The kidnapper was often portrayed as a rough-looking man with a gunny bag, big enough to pack a small boy inside. If the boy asked, “What will he do with me?”, the answer was ready, “He will make you a beggar.” Methodologies of making a beggar were often gruesome, and they too helped the determined boy to give up his struggle against the glass of milk or thali getting cold and attracting flies.
All of a sudden, the fear that your children might get kidnapped has gripped rural parts of the national capital region and adjoining areas. News reports talk about villagers surrounding a suspicious-looking man or woman who they believe has come to kidnap children. Beating the suspected kidnapper starts spontaneously. In some cases, the mob ends up killing the person they had suspected. By the time the police arrive, it is too late to save the person who is now identified as someone living in an adjoining village.
In some of these reports, you are told that the suspected lifter was actually going to school to collect his own child.
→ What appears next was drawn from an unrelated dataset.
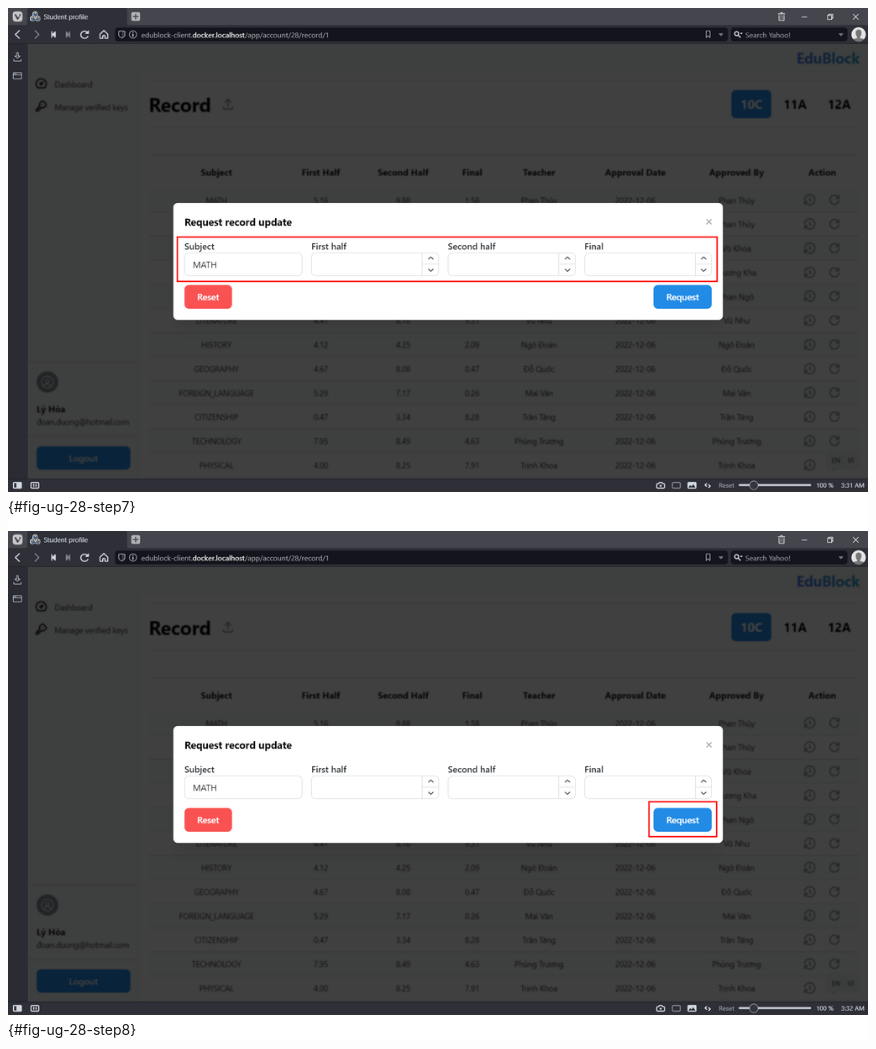 ![Form to request update record](images/ug-28-step7.png){#fig-ug-28-step7}

![Send request to teacher](images/ug-28-step8.png){#fig-ug-28-step8}
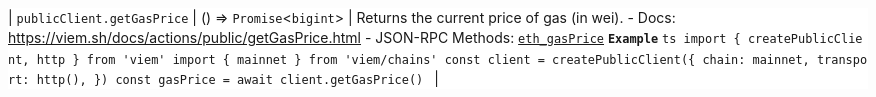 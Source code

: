 | `publicClient.getGasPrice`                    | () => `Promise`<`bigint`\>                                                                                                                                                                                                                                                                                                                                                                                                                                                                   | Returns the current price of gas (in wei). - Docs: https://viem.sh/docs/actions/public/getGasPrice.html - JSON-RPC Methods: [`eth_gasPrice`](https://ethereum.org/en/developers/docs/apis/json-rpc/#eth_gasprice) **`Example`** `ts import { createPublicClient, http } from 'viem' import { mainnet } from 'viem/chains' const client = createPublicClient({ chain: mainnet, transport: http(), }) const gasPrice = await client.getGasPrice() `                                                                                                                                                                                                                                                                                                                                                                                                                                                                                                                                                                                                                                                                                                                                                                                                                                                                                                                                                                                                                                                                                                                                                                                                                                                                                                                                                                                                                                                                                                                                                                                                                                                                                                                                                                                                                                                                                                                                                                                                                                                                                                                                                                                                                                                                                                                   |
When reporters ask the attackers why they joined the beating, they say the man looked suspicious.
Many news stories of this kind carry pictures of the victims of mob violence.
As one might expect, they look poor and malnourished. As the statements made by the police after investigation point out, many of these men and women are migrant labourers who wander into a settlement in search of work. If you try to find out more about these stories from the Hindi press, you learn about the role of technology.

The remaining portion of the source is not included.